#### THE INPUT:
※
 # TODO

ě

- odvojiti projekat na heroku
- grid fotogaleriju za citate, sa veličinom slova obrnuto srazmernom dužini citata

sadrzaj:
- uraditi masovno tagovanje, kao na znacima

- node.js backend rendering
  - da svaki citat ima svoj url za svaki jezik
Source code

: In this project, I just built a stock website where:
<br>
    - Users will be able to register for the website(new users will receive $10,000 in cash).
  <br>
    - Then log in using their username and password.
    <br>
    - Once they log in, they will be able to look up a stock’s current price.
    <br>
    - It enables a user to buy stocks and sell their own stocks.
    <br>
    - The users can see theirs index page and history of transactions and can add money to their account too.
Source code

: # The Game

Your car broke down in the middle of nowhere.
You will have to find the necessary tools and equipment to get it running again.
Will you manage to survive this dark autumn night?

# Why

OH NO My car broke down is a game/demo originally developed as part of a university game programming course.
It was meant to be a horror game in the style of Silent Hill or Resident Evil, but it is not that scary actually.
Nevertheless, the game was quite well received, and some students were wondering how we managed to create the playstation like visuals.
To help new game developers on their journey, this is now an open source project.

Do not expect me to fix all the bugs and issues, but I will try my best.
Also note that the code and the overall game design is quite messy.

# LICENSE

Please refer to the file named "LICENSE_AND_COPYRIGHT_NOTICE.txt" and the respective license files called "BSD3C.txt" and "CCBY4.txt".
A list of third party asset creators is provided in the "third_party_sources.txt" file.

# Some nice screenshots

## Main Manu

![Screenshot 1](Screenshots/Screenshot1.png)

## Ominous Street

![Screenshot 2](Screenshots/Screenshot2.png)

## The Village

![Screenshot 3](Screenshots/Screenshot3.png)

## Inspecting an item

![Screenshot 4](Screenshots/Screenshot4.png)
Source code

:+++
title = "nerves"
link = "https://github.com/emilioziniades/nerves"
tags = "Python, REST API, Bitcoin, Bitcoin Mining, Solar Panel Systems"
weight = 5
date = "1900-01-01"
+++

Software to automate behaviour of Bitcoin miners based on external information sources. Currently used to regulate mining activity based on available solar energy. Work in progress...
※
#### WORK REQUEST:
What are the lines of the data above that include the string "broke"? Copy them.

#### RESPONSE FOR THIS EXERCISE:
Your car broke down in the middle of nowhere.
OH NO My car broke down is a game/demo originally developed as part of a university game programming course.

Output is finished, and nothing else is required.